In your example, you can plot the number of customers in Q1
vs. time and it should look like the following:

2 + ++
  
1 + ++ ++
  
0 ++++++++> time
0 1 2 3 4 5 6 7
If simulation ends at time 8, then the average number of
customers at Q1 is the area under the above curve divided by
the total time which is 9/8=1.125.
You can do the same plot with S1 (and S2). The only
difference is that the number of customers at S1 only
goes between 0 and 1.

Bill Cheng // bill.cheng@usc.edu
 Original Message 
From: william@bourbon.usc.edu
Date: Friday, September 8, 2006 2:53 pm
Subject: Re: CS551: statistics calculation
To: cs551@merlot.usc.edu
> Someone wrote:
>
> > Since the poisson distribution only corresponds to only inter
> arrival > times and service times, I'm not sure how to calculate
> the following
> > statistics:
> > Let me know if the following assumptions are correct.

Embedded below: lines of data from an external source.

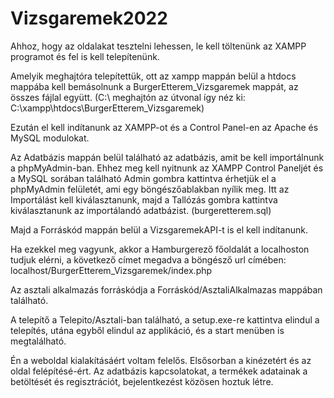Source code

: # Vizsgaremek2022

Ahhoz, hogy az oldalakat tesztelni lehessen, le kell töltenünk az XAMPP programot és fel is kell telepítenünk.

Amelyik meghajtóra telepítettük, ott az xampp mappán belül a htdocs mappába kell bemásolnunk a BurgerEtterem_Vizsgaremek mappát, az összes fájlal együtt. (C:\ meghajtón az útvonal így néz ki: C:\xampp\htdocs\BurgerEtterem_Vizsgaremek)

Ezután el kell indítanunk az XAMPP-ot és a Control Panel-en az Apache és MySQL modulokat.

Az Adatbázis mappán belül található az adatbázis, amit be kell importálnunk a phpMyAdmin-ban. Ehhez meg kell nyitnunk az XAMPP Control Paneljét és a MySQL sorában található Admin gombra kattintva érhetjük el a phpMyAdmin felületét, ami egy böngészőablakban nyílik meg.
Itt az Importálást kell kiválasztanunk, majd a Tallózás gombra kattintva kiválasztanunk az importálandó adatbázist. (burgeretterem.sql)

Majd a Forráskód mappán belül a VizsgaremekAPI-t is el kell indítanunk.

Ha ezekkel meg vagyunk, akkor a Hamburgerező főoldalát a localhoston tudjuk elérni, a következő címet megadva a böngésző url címében:
localhost/BurgerEtterem_Vizsgaremek/index.php

Az asztali alkalmazás forráskódja a Forráskód/AsztaliAlkalmazas mappában található.

A telepítő a Telepito/Asztali-ban található, a setup.exe-re kattintva elindul a telepítés, utána egyből elindul az applikáció, és a start menüben is megtalálható.


Én a weboldal kialakításáért voltam felelős. Elsősorban a kinézetért és az oldal felépítésé-ért. Az adatbázis kapcsolatokat, a termékek adatainak a betöltését és regisztrációt, bejelentkezést közösen hoztuk létre.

And how to
> > calculate 3 & 4.
> > 1. customer drop probability = (number of
> > customers dropped / total number of customers) ?
>
> This is correct.
>
> > 2. average number of customers in Q1 = (number of
> > customers/size of Q1) ?
>
> This is not correct. If 50% of the time Q1 is empty,
> 30% of the time Q1 has 1 customer, and 20% of the time
> Q1 has 2 customers, then the average number of customers
> in Q1 is:
>
> 0.5 * 0 + 0.3 * 1 + 0.2 * 2 = 0.7
>
> > 3. average number of customers at S1 =
> > 4. average number of customers at S2 =
>
> If 60% of the time S1 is empty and 40% of the time
> S1 has 1 customer, then the average number of customers
> at S1 is:
>
> 0.6 * 0 + 0.4 * 1 = 0.4
>
> This is the same as saying the probability that S1
> is busy or the utilization of S1.
> 
> Bill Cheng // bill.cheng@usc.edu
>
>